In 2004, Ghana adopted the Gender and Children Policy to promote the welfare, survival, development and protection of women by mainstreaming gender into the national development process. The 2012 Forest and Wildlife Policy emphasises the need to mainstream gender into forest management activities (Section 1.1.13) and to build capacity of women (Strategic Direction 5.2.1(a)). A large number of customary communities in southern Ghana are matrilineal. However, the number of women in decision-making processes in the context of REDD+ and national policy is still low and capacity still seems low as well (Yeboah 2013).
Ghana's 2010 R-PP mentions that special consideration must be given to gender pursuant to FCPF guidelines (Subcomponent 2d on the social and environmental impacts of REDD+).

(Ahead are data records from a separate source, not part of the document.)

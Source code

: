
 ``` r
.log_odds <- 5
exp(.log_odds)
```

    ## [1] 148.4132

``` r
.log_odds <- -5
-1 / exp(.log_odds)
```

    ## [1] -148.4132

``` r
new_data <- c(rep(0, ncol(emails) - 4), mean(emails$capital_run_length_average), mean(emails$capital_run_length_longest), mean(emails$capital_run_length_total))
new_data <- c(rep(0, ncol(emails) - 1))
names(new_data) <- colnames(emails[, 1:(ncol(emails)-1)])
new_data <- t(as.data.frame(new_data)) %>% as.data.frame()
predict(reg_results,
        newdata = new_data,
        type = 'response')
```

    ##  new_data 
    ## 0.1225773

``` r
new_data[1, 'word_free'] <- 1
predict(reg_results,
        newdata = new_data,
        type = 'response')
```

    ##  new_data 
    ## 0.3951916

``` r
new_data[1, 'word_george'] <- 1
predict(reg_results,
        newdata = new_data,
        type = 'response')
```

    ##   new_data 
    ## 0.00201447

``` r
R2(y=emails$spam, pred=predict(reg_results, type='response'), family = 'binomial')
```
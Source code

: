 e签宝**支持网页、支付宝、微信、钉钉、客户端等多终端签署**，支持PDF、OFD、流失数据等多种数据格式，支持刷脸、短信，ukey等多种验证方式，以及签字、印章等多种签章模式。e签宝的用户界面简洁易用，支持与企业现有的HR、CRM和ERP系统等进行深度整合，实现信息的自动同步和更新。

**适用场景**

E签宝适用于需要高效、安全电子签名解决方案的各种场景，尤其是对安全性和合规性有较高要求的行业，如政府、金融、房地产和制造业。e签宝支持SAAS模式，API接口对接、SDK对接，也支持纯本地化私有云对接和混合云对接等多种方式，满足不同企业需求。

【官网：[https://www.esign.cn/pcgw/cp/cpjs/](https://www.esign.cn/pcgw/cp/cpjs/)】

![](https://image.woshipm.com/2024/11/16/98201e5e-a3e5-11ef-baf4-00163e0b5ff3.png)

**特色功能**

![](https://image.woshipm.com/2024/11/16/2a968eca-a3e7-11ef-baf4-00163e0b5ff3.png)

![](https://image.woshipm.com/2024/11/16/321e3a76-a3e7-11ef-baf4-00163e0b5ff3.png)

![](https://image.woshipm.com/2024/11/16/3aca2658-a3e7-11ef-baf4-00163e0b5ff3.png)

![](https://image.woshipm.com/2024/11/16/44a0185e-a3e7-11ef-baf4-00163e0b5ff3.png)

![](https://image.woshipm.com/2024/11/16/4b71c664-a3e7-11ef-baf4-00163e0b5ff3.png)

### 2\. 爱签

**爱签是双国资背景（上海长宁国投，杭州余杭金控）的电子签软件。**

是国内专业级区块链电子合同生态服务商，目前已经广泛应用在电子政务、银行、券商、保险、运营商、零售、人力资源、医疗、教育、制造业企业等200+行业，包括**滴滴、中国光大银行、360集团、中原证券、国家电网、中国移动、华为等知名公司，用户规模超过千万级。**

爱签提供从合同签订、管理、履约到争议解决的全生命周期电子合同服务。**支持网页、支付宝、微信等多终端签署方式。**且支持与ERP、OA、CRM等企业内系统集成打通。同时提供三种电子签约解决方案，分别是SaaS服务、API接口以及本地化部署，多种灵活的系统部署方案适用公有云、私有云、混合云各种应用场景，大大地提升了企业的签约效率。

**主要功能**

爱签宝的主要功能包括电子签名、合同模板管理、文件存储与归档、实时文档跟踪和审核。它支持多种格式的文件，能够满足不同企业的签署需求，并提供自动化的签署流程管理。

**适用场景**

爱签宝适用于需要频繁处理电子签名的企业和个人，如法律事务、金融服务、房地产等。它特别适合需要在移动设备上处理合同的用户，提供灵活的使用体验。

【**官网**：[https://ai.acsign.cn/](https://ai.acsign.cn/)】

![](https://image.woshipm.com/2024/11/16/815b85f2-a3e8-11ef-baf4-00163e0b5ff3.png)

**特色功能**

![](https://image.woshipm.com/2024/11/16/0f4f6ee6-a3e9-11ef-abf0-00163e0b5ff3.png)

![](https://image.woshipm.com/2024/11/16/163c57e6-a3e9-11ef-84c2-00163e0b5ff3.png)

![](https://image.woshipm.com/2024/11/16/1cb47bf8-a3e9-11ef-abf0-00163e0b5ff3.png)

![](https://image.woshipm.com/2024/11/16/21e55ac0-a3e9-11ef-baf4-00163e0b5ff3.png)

During Ghana’s REDD+ readiness phase, the road map calls for a number of action points including the creation of a gender and forest task force, for gender considerations to be mainstreamed into the revised policy and legislative framework, for the capacity of women and women’s organisations to be built and/or strengthened, for REDD+ to deliver gender-sensitive and equitable benefit-sharing schemes, for gender-sensitive safeguards to be established as part of SESA, for the enhancement of the capacity of women to engage in MRV. In March 2015, Ghana inaugurated a cross-sectoral sub-working group on gender and REDD+ to enhance women’s participation and contribution in the REDD+ process.
During the implementation and management phase of REDD+, the road map calls for gender to be mainstreamed into information and communication systems, for equal opportunities to be created for women and men, for effective institutional collaboration at all levels, for gender considerations to be fully integrated into the forest sector and REDD+, for women to be adequately represented and for the participation of women and vulnerable groups to be enhanced and effective, and for the advancement of women’s rights in the forest sector.